Shedding Light on Winter Depression
Thirty days hath September,
April, June and November,
All the rest have thirty-one
Except for February—
Which has 258!
We extend our apologies to the writer of this clever children’s rhyme for tampering with the last line. But for those of us who live up North, February is the teaser month. Once the busy-ness and the shopping and the visiting and the activity and the lights (especially the lights) of December are over, the dark seems really to set in. Somehow, psychologically, we think that half the winter is over with the celebration of the New Year. It’s not. Not even close. It’s been cold since late October and it’s likely to be cold—even snowing—until April. The afterglow of the holidays and even the decorations may last through much of January. But then February comes. Far from being a harbinger of spring, its coming means we’re only halfway there to warmth and light again. Its scarcity of days doesn’t help. It feels like the longest month of the year!
For those with “winter” depression, known as seasonal affective disorder or “SAD,” mid-winter is especially hard. Not only do they experience the symptoms of more general depression like sadness, a loss of energy, and irritability, they also may develop a craving for sugars and starches and experience a marked weight gain. The sadness in SAD typically begins in the fall or winter and ends in the spring.
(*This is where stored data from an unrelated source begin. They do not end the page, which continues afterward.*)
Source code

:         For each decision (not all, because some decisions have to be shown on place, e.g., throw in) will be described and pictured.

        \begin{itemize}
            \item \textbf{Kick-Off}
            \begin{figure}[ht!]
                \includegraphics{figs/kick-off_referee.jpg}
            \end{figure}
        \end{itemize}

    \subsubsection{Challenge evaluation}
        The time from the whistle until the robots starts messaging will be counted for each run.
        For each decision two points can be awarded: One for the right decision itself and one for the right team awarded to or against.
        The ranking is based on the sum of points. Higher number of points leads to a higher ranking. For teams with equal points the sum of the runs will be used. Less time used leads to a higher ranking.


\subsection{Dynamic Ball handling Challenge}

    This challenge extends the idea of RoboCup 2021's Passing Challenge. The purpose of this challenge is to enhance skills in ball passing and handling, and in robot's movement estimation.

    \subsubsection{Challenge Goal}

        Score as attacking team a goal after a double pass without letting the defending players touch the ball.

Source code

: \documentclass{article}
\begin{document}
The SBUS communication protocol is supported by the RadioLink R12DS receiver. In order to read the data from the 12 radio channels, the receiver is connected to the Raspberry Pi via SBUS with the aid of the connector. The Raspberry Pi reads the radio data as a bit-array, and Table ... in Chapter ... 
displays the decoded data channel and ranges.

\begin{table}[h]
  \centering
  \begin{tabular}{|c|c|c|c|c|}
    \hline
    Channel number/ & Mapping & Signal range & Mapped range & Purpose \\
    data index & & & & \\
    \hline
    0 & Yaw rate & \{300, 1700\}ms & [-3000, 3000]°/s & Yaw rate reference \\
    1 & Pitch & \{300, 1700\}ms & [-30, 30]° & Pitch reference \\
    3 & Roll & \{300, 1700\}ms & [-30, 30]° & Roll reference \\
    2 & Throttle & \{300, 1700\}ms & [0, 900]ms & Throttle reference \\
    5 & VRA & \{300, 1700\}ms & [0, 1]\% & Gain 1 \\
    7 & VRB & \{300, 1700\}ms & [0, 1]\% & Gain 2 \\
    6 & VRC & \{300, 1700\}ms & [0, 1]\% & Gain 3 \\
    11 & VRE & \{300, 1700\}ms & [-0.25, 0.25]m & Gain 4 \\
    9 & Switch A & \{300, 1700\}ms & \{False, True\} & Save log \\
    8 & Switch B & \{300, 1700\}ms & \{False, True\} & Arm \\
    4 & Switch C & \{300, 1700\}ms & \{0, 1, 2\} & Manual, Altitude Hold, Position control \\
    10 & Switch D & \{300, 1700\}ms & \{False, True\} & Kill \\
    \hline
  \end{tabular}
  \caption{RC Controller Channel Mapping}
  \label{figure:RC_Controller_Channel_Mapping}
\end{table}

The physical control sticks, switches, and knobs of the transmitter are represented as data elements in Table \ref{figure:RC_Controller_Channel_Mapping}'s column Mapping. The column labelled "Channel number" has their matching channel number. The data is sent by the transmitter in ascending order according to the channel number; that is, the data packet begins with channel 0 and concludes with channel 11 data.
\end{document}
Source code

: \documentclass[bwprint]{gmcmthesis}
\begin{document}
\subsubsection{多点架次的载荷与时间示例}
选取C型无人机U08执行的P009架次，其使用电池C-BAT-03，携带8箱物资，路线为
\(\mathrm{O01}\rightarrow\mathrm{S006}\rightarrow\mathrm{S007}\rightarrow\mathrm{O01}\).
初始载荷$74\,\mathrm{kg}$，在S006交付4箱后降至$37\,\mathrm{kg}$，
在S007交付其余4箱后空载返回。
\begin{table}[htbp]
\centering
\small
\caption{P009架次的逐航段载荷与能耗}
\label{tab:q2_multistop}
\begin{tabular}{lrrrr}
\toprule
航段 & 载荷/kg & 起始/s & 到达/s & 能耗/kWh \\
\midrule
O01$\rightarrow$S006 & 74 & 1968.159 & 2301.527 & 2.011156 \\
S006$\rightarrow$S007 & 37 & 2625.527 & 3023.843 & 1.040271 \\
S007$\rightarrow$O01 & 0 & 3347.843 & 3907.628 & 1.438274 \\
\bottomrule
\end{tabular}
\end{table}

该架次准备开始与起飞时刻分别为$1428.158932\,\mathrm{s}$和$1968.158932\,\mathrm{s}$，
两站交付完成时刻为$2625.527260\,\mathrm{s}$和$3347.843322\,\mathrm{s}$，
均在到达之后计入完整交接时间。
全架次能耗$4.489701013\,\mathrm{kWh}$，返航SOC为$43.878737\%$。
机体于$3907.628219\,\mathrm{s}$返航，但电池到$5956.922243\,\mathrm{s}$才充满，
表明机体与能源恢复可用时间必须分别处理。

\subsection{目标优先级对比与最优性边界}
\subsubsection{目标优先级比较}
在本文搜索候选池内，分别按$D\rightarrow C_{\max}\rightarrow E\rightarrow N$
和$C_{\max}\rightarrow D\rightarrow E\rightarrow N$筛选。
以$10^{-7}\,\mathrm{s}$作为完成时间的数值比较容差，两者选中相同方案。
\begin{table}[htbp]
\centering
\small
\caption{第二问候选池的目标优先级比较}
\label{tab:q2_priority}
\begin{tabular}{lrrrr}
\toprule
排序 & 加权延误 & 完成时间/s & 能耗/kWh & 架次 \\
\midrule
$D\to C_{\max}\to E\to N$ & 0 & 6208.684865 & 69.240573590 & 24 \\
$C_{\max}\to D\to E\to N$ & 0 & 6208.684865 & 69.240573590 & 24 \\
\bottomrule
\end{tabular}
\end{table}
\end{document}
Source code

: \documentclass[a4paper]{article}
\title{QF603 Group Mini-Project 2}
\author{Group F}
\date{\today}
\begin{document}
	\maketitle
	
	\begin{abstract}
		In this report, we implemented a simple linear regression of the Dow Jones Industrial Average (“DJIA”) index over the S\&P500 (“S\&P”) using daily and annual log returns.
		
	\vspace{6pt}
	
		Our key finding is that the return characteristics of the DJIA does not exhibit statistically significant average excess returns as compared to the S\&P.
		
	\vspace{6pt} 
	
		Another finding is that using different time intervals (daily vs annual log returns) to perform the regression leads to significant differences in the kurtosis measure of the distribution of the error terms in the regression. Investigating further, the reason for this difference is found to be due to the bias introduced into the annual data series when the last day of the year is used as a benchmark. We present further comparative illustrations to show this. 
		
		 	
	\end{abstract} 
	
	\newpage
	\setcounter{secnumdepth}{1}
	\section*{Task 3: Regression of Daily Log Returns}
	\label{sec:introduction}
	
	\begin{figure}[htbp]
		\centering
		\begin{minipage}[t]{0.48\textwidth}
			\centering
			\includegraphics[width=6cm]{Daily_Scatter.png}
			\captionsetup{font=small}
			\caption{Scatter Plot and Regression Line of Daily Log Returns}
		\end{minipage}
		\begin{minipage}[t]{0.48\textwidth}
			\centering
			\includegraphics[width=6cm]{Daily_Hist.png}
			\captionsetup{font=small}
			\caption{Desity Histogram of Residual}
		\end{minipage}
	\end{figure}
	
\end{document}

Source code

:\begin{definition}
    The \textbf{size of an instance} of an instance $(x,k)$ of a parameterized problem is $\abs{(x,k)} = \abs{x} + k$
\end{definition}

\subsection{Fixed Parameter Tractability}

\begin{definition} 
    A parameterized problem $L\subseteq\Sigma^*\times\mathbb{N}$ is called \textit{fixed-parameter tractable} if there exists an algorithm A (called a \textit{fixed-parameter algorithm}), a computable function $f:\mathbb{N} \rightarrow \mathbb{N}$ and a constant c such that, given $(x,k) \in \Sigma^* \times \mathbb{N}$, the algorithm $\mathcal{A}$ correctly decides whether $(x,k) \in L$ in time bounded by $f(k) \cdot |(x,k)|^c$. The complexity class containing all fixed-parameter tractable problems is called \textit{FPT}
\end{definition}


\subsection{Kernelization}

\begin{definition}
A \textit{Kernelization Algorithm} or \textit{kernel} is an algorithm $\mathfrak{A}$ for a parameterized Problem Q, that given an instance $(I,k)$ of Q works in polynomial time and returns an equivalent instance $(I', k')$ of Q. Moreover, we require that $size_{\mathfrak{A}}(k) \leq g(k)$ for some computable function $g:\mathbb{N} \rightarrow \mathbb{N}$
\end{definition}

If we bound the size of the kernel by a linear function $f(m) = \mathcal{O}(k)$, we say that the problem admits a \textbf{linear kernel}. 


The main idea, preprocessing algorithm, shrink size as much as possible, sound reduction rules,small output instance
This type of seasonal depression is diagnosed as SAD only if it occurs during two or more winters. Not surprisingly, it is more and more common the farther away a person lives from the equator. Women seem more susceptible and it does tend to run in families.
Causes and Treatment of Winter Depression
Although there are a number of competing theories, it is generally believed that winter depression occurs in some people when they do not have sufficient exposure to sunlight. For this reason, the most common treatment for winter depression is “phototherapy,” or exposing the eyes each day to bright artificial light built into a special type of visor, lamp, or light box. Treatment administered in the morning, to mimic the natural beginning of the day, seems to be more effective than other times. The treatment appears to work for children and adolescents as well as adults.